> PROBLEM
Once "do cadastro de" turns up in a line below, reproduce that line and those after it exactly, stopping after the line with "- [Returns](#returns-1)"; leave pictures out.

#### GIVEN INFORMATION

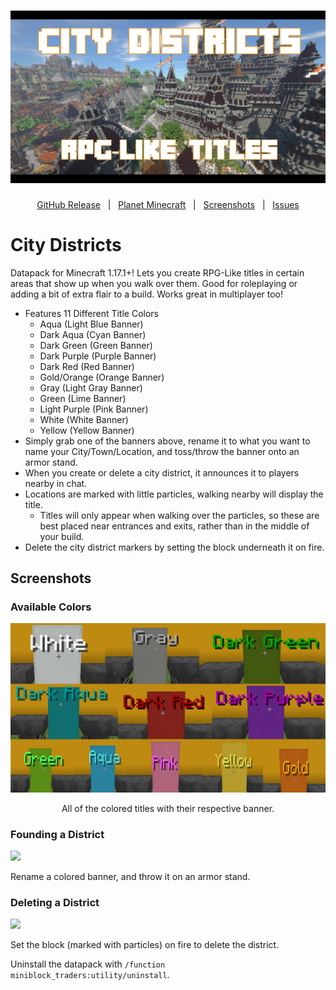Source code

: <h1 id="topBanner"align="center">
  <img src=".github\resources\CityDistrictsBanner.png" alt="CityDistricts Banner" />
</h1>

<div align="center">

[GitHub Release][release]&nbsp;&nbsp;&nbsp;|&nbsp;&nbsp;&nbsp;[Planet Minecraft][planetminecraft]&nbsp;&nbsp;&nbsp;|&nbsp;&nbsp;&nbsp;[Screenshots](#screenshots)&nbsp;&nbsp;&nbsp;|&nbsp;&nbsp;&nbsp;[Issues][issues]

</div>
<h1>City Districts</h1>
Datapack for Minecraft 1.17.1+! Lets you create RPG-Like titles in certain areas that show up when you walk over them. Good for roleplaying or adding a bit of extra flair to a build. Works great in multiplayer too!<br>

- Features 11 Different Title Colors
  - Aqua (Light Blue Banner)
  - Dark Aqua (Cyan Banner)
  - Dark Green (Green Banner)
  - Dark Purple (Purple Banner)
  - Dark Red (Red Banner)
  - Gold/Orange (Orange Banner)
  - Gray (Light Gray Banner)
  - Green (Lime Banner)
  - Light Purple (Pink Banner)
  - White (White Banner)
  - Yellow (Yellow Banner)
- Simply grab one of the banners above, rename it to what you want to name your City/Town/Location, and toss/throw the banner onto an armor stand.
- When you create or delete a city district, it announces it to players nearby in chat.
- Locations are marked with little particles, walking nearby will display the title.
  - Titles will only appear when walking over the particles, so these are best placed near entrances and exits, rather than in the middle of your build.
- Delete the city district markers by setting the block underneath it on fire.

<h2 id="screenshots">Screenshots</h2>

<h3>Available Colors</h3>
<img src=".github\resources\Colors.png">
<p align="center">All of the colored titles with their respective banner.</p>

<h3>Founding a District</h3>
<img src=".github\resources\found.gif">
<p>Rename a colored banner, and throw it on an armor stand.</p>

<h3>Deleting a District</h3>
<img src=".github\resources\discontinue.gif">
<p>Set the block (marked with particles) on fire to delete the district.</p>

<p>Uninstall the datapack with <code>/function miniblock_traders:utility/uninstall</code>.</p>

[release]:https://github.com/maxheyn/city_districts/releases/latest "Latest Release (external link)"
[issues]:https://github.com/maxheyn/city_districts/issues "Issues (external link)"
[planetminecraft]: https://www.planetminecraft.com/data-pack/city-districts-rpg-like-titles/ "Planet Minecraft Webpage (external link)"
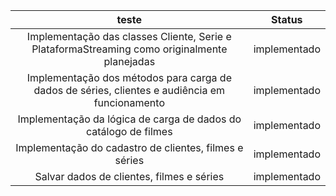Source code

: | teste | Status     |
| :----:        |   :----: |
|Implementação das classes Cliente, Serie e PlataformaStreaming como originalmente planejadas   | implementado  |
|Implementação dos métodos para carga de dados de séries, clientes e audiência em funcionamento  | implementado  |
|Implementação da lógica de carga de dados do catálogo de filmes |implementado    |
|Implementação do cadastro de clientes, filmes e séries | implementado     |
|Salvar dados de clientes, filmes e séries  | implementado     |
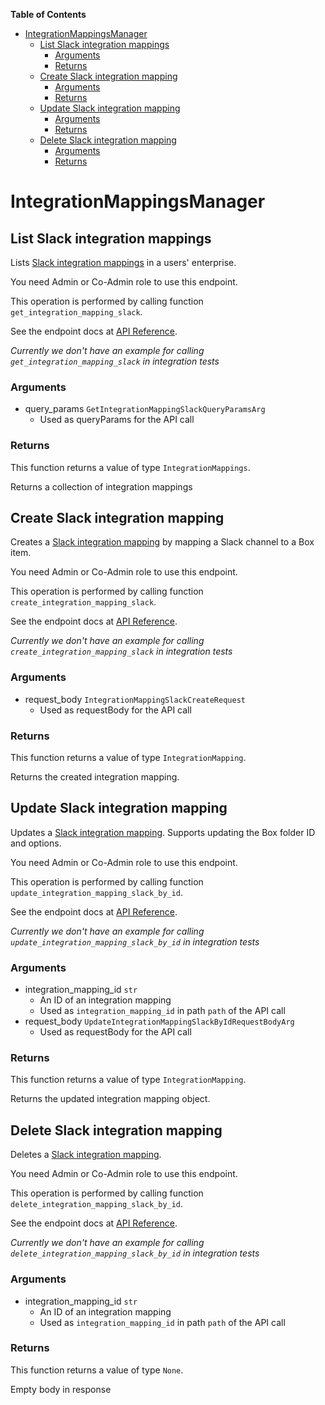 <!-- START doctoc generated TOC please keep comment here to allow auto update -->
<!-- DON'T EDIT THIS SECTION, INSTEAD RE-RUN doctoc TO UPDATE -->
**Table of Contents**

- [IntegrationMappingsManager](#integrationmappingsmanager)
  - [List Slack integration mappings](#list-slack-integration-mappings)
    - [Arguments](#arguments)
    - [Returns](#returns)
  - [Create Slack integration mapping](#create-slack-integration-mapping)
    - [Arguments](#arguments-1)
    - [Returns](#returns-1)
  - [Update Slack integration mapping](#update-slack-integration-mapping)
    - [Arguments](#arguments-2)
    - [Returns](#returns-2)
  - [Delete Slack integration mapping](#delete-slack-integration-mapping)
    - [Arguments](#arguments-3)
    - [Returns](#returns-3)

<!-- END doctoc generated TOC please keep comment here to allow auto update -->

# IntegrationMappingsManager

## List Slack integration mappings

Lists [Slack integration mappings](https://support.box.com/hc/en-us/articles/4415585987859-Box-as-the-Content-Layer-for-Slack) in a users&#x27; enterprise.

You need Admin or Co-Admin role to
use this endpoint.

This operation is performed by calling function `get_integration_mapping_slack`.

See the endpoint docs at
[API Reference](https://developer.box.com/reference/get-integration-mappings-slack/).

*Currently we don't have an example for calling `get_integration_mapping_slack` in integration tests*

### Arguments

- query_params `GetIntegrationMappingSlackQueryParamsArg`
  - Used as queryParams for the API call


### Returns

This function returns a value of type `IntegrationMappings`.

Returns a collection of integration mappings


## Create Slack integration mapping

Creates a [Slack integration mapping](https://support.box.com/hc/en-us/articles/4415585987859-Box-as-the-Content-Layer-for-Slack)
by mapping a Slack channel to a Box item.

You need Admin or Co-Admin role to
use this endpoint.

This operation is performed by calling function `create_integration_mapping_slack`.

See the endpoint docs at
[API Reference](https://developer.box.com/reference/post-integration-mappings-slack/).

*Currently we don't have an example for calling `create_integration_mapping_slack` in integration tests*

### Arguments

- request_body `IntegrationMappingSlackCreateRequest`
  - Used as requestBody for the API call


### Returns

This function returns a value of type `IntegrationMapping`.

Returns the created integration mapping.


## Update Slack integration mapping

Updates a [Slack integration mapping](https://support.box.com/hc/en-us/articles/4415585987859-Box-as-the-Content-Layer-for-Slack).
Supports updating the Box folder ID and options.

You need Admin or Co-Admin role to
use this endpoint.

This operation is performed by calling function `update_integration_mapping_slack_by_id`.

See the endpoint docs at
[API Reference](https://developer.box.com/reference/put-integration-mappings-slack-id/).

*Currently we don't have an example for calling `update_integration_mapping_slack_by_id` in integration tests*

### Arguments

- integration_mapping_id `str`
  - An ID of an integration mapping
  - Used as `integration_mapping_id` in path `path` of the API call
- request_body `UpdateIntegrationMappingSlackByIdRequestBodyArg`
  - Used as requestBody for the API call


### Returns

This function returns a value of type `IntegrationMapping`.

Returns the updated integration mapping object.


## Delete Slack integration mapping

Deletes a [Slack integration mapping](https://support.box.com/hc/en-us/articles/4415585987859-Box-as-the-Content-Layer-for-Slack).


You need Admin or Co-Admin role to
use this endpoint.

This operation is performed by calling function `delete_integration_mapping_slack_by_id`.

See the endpoint docs at
[API Reference](https://developer.box.com/reference/delete-integration-mappings-slack-id/).

*Currently we don't have an example for calling `delete_integration_mapping_slack_by_id` in integration tests*

### Arguments

- integration_mapping_id `str`
  - An ID of an integration mapping
  - Used as `integration_mapping_id` in path `path` of the API call


### Returns

This function returns a value of type `None`.

Empty body in response



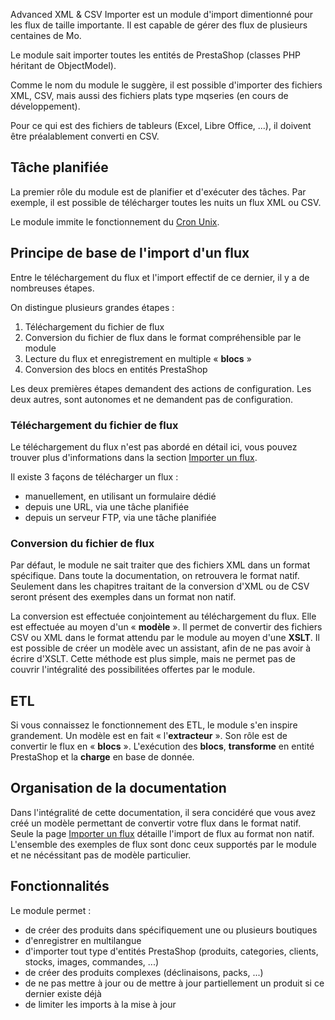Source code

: Advanced XML & CSV Importer est un module d'import dimentionné pour les flux de taille importante.
Il est capable de gérer des flux de plusieurs centaines de Mo.

Le module sait importer toutes les entités de PrestaShop (classes PHP héritant de ObjectModel).

Comme le nom du module le suggère, il est possible d'importer des fichiers XML, CSV, mais aussi des fichiers plats type mqseries (en cours de développement).

Pour ce qui est des fichiers de tableurs (Excel, Libre Office, ...), il doivent être préalablement converti en CSV.

## Tâche planifiée

La premier rôle du module est de planifier et d'exécuter des tâches. Par exemple, il est possible de télécharger toutes les nuits un flux XML ou CSV.

Le module immite le fonctionnement du [Cron Unix](https://fr.wikipedia.org/wiki/Cron).

## Principe de base de l'import d'un flux

Entre le téléchargement du flux et l'import effectif de ce dernier, il y a de nombreuses étapes.

On distingue plusieurs grandes étapes :
1. Téléchargement du fichier de flux
2. Conversion du fichier de flux dans le format compréhensible par le module
3. Lecture du flux et enregistrement en multiple « **blocs** »
4. Conversion des blocs en entités PrestaShop

Les deux premières étapes demandent des actions de configuration. Les deux autres, sont autonomes et ne demandent pas de configuration.

### Téléchargement du fichier de flux

Le téléchargement du flux n'est pas abordé en détail ici, vous pouvez trouver plus d'informations dans la section [Importer un flux](!fr/Importer_un_flux).

Il existe 3 façons de télécharger un flux :
- manuellement, en utilisant un formulaire dédié
- depuis une URL, via une tâche planifiée
- depuis un serveur FTP, via une tâche planifiée

### Conversion du fichier de flux

Par défaut, le module ne sait traiter que des fichiers XML dans un format spécifique. Dans toute la documentation, on retrouvera le format natif. Seulement dans les chapitres traitant de la conversion d'XML ou de CSV seront présent des exemples dans un format non natif.

La conversion est effectuée conjointement au téléchargement du flux. Elle est effectuée au moyen d'un « **modèle** ». Il permet de convertir des fichiers CSV ou XML dans le format attendu par le module au moyen d'une **XSLT**. Il est possible de créer un modèle avec un assistant, afin de ne pas avoir à écrire d'XSLT. Cette méthode est plus simple, mais ne permet pas de couvrir l'intégralité des possibilitées offertes par le module.

## ETL

Si vous connaissez le fonctionnement des ETL, le module s'en inspire grandement. Un modèle est en fait « l'**extracteur** ». Son rôle est de convertir le flux en « **blocs** ». L'exécution des **blocs**, **transforme** en entité PrestaShop et la **charge** en base de donnée.

## Organisation de la documentation

Dans l'intégralité de cette documentation, il sera concidéré que vous avez créé un modèle permettant de convertir votre flux dans le format natif. Seule la page [Importer un flux](!fr/Importer_un_flux) détaille l'import de flux au format non natif. L'ensemble des exemples de flux sont donc ceux supportés par le module et ne nécéssitant pas de modèle particulier.

## Fonctionnalités

Le module permet :
- de créer des produits dans spécifiquement une ou plusieurs boutiques
- d'enregistrer en multilangue
- d'importer tout type d'entités PrestaShop (produits, categories, clients, stocks, images, commandes, ...)
- de créer des produits complexes (déclinaisons, packs, ...)
- de ne pas mettre à jour ou de mettre à jour partiellement un produit si ce dernier existe déjà
- de limiter les imports à la mise à jour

########

> OUTPUT
|Implementação do cadastro de clientes, filmes e séries | implementado     |
|Salvar dados de clientes, filmes e séries  | implementado     |
 <!-- START doctoc generated TOC please keep comment here to allow auto update -->
<!-- DON'T EDIT THIS SECTION, INSTEAD RE-RUN doctoc TO UPDATE -->
**Table of Contents**

- [IntegrationMappingsManager](#integrationmappingsmanager)
  - [List Slack integration mappings](#list-slack-integration-mappings)
    - [Arguments](#arguments)
    - [Returns](#returns)
  - [Create Slack integration mapping](#create-slack-integration-mapping)
    - [Arguments](#arguments-1)
    - [Returns](#returns-1)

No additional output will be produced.